━━━ WORKING DATA

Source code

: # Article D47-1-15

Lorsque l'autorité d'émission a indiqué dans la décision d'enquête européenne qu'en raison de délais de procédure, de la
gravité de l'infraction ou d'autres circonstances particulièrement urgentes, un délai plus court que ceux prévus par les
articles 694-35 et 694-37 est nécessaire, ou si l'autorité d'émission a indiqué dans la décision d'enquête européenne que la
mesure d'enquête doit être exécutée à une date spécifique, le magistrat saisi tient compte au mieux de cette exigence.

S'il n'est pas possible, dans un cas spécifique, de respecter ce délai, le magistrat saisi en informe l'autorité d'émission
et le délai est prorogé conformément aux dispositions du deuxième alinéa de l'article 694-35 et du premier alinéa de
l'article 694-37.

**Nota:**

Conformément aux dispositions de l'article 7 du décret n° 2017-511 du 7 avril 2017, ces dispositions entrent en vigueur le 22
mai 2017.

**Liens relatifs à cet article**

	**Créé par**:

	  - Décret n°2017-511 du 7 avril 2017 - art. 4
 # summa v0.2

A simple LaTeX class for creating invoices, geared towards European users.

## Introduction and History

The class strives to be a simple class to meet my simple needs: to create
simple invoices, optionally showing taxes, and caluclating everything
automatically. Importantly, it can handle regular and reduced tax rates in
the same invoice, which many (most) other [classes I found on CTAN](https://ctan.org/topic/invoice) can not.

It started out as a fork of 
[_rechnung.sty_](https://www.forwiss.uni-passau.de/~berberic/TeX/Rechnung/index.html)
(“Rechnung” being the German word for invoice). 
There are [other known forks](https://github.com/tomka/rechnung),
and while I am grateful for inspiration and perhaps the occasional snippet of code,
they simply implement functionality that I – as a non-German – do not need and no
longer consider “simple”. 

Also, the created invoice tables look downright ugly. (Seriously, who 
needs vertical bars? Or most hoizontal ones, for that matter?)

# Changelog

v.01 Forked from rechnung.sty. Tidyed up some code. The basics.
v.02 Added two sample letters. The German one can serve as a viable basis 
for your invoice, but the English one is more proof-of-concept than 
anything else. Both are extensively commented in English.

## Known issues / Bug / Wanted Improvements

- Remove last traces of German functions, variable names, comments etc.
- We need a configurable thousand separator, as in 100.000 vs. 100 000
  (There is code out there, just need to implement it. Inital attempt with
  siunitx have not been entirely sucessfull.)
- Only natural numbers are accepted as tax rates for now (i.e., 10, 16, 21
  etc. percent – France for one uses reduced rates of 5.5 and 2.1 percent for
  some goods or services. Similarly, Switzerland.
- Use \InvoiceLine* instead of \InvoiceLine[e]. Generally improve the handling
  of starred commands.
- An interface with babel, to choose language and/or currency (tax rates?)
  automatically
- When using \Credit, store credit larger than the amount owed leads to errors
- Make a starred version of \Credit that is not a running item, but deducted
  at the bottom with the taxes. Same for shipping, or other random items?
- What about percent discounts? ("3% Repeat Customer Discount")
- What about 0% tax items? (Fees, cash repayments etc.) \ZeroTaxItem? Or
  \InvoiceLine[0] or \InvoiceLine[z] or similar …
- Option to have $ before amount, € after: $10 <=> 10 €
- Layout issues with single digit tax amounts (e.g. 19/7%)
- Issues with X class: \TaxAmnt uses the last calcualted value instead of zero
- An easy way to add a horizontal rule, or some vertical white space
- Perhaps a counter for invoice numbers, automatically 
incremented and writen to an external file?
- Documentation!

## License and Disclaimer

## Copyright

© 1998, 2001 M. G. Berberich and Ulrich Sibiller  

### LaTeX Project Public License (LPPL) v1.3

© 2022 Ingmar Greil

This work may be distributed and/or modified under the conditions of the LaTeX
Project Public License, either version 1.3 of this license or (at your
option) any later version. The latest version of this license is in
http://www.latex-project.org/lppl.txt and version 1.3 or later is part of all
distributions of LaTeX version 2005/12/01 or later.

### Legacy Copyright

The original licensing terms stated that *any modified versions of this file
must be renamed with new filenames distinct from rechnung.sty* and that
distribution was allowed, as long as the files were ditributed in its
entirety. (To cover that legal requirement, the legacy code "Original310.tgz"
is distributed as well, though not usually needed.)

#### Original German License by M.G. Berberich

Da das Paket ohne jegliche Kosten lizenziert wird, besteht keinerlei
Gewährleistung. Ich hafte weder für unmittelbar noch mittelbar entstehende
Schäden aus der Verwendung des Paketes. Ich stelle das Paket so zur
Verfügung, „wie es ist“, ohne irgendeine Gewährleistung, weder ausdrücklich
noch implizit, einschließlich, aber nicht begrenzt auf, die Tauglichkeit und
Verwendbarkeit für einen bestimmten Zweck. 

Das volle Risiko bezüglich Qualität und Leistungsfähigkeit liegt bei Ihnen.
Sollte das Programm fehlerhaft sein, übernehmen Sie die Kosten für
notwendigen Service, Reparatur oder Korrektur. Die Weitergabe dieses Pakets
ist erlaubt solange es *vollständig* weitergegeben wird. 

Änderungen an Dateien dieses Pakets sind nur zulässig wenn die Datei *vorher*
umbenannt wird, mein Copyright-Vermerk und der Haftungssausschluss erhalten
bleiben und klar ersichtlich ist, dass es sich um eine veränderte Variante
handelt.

━━━━━━

#### [WHAT TO DO]
The whole listing should be restated word for word.

#### [FINISHED EXERCISE]
Source code

: # Article D47-1-15

Lorsque l'autorité d'émission a indiqué dans la décision d'enquête européenne qu'en raison de délais de procédure, de la
gravité de l'infraction ou d'autres circonstances particulièrement urgentes, un délai plus court que ceux prévus par les
articles 694-35 et 694-37 est nécessaire, ou si l'autorité d'émission a indiqué dans la décision d'enquête européenne que la
mesure d'enquête doit être exécutée à une date spécifique, le magistrat saisi tient compte au mieux de cette exigence.

S'il n'est pas possible, dans un cas spécifique, de respecter ce délai, le magistrat saisi en informe l'autorité d'émission
et le délai est prorogé conformément aux dispositions du deuxième alinéa de l'article 694-35 et du premier alinéa de
l'article 694-37.

**Nota:**

Conformément aux dispositions de l'article 7 du décret n° 2017-511 du 7 avril 2017, ces dispositions entrent en vigueur le 22
mai 2017.

**Liens relatifs à cet article**

	**Créé par**:

	  - Décret n°2017-511 du 7 avril 2017 - art. 4
 # summa v0.2

A simple LaTeX class for creating invoices, geared towards European users.

## Introduction and History

The class strives to be a simple class to meet my simple needs: to create
simple invoices, optionally showing taxes, and caluclating everything
automatically. Importantly, it can handle regular and reduced tax rates in
the same invoice, which many (most) other [classes I found on CTAN](https://ctan.org/topic/invoice) can not.

It started out as a fork of 
[_rechnung.sty_](https://www.forwiss.uni-passau.de/~berberic/TeX/Rechnung/index.html)
(“Rechnung” being the German word for invoice). 
There are [other known forks](https://github.com/tomka/rechnung),
and while I am grateful for inspiration and perhaps the occasional snippet of code,
they simply implement functionality that I – as a non-German – do not need and no
longer consider “simple”. 

Also, the created invoice tables look downright ugly. (Seriously, who 
needs vertical bars? Or most hoizontal ones, for that matter?)

# Changelog

v.01 Forked from rechnung.sty. Tidyed up some code. The basics.
v.02 Added two sample letters. The German one can serve as a viable basis 
for your invoice, but the English one is more proof-of-concept than 
anything else. Both are extensively commented in English.

## Known issues / Bug / Wanted Improvements

- Remove last traces of German functions, variable names, comments etc.
- We need a configurable thousand separator, as in 100.000 vs. 100 000
  (There is code out there, just need to implement it. Inital attempt with
  siunitx have not been entirely sucessfull.)
- Only natural numbers are accepted as tax rates for now (i.e., 10, 16, 21
  etc. percent – France for one uses reduced rates of 5.5 and 2.1 percent for
  some goods or services. Similarly, Switzerland.
- Use \InvoiceLine* instead of \InvoiceLine[e]. Generally improve the handling
  of starred commands.
- An interface with babel, to choose language and/or currency (tax rates?)
  automatically
- When using \Credit, store credit larger than the amount owed leads to errors
- Make a starred version of \Credit that is not a running item, but deducted
  at the bottom with the taxes. Same for shipping, or other random items?
- What about percent discounts? ("3% Repeat Customer Discount")
- What about 0% tax items? (Fees, cash repayments etc.) \ZeroTaxItem? Or
  \InvoiceLine[0] or \InvoiceLine[z] or similar …
- Option to have $ before amount, € after: $10 <=> 10 €
- Layout issues with single digit tax amounts (e.g. 19/7%)
- Issues with X class: \TaxAmnt uses the last calcualted value instead of zero
- An easy way to add a horizontal rule, or some vertical white space
- Perhaps a counter for invoice numbers, automatically 
incremented and writen to an external file?
- Documentation!

## License and Disclaimer

## Copyright

© 1998, 2001 M. G. Berberich and Ulrich Sibiller  

### LaTeX Project Public License (LPPL) v1.3

© 2022 Ingmar Greil

This work may be distributed and/or modified under the conditions of the LaTeX
Project Public License, either version 1.3 of this license or (at your
option) any later version. The latest version of this license is in
http://www.latex-project.org/lppl.txt and version 1.3 or later is part of all
distributions of LaTeX version 2005/12/01 or later.

### Legacy Copyright

The original licensing terms stated that *any modified versions of this file
must be renamed with new filenames distinct from rechnung.sty* and that
distribution was allowed, as long as the files were ditributed in its
entirety. (To cover that legal requirement, the legacy code "Original310.tgz"
is distributed as well, though not usually needed.)

#### Original German License by M.G. Berberich

Da das Paket ohne jegliche Kosten lizenziert wird, besteht keinerlei
Gewährleistung. Ich hafte weder für unmittelbar noch mittelbar entstehende
Schäden aus der Verwendung des Paketes. Ich stelle das Paket so zur
Verfügung, „wie es ist“, ohne irgendeine Gewährleistung, weder ausdrücklich
noch implizit, einschließlich, aber nicht begrenzt auf, die Tauglichkeit und
Verwendbarkeit für einen bestimmten Zweck. 

Das volle Risiko bezüglich Qualität und Leistungsfähigkeit liegt bei Ihnen.
Sollte das Programm fehlerhaft sein, übernehmen Sie die Kosten für
notwendigen Service, Reparatur oder Korrektur. Die Weitergabe dieses Pakets
ist erlaubt solange es *vollständig* weitergegeben wird. 

Änderungen an Dateien dieses Pakets sind nur zulässig wenn die Datei *vorher*
umbenannt wird, mein Copyright-Vermerk und der Haftungssausschluss erhalten
bleiben und klar ersichtlich ist, dass es sich um eine veränderte Variante
handelt.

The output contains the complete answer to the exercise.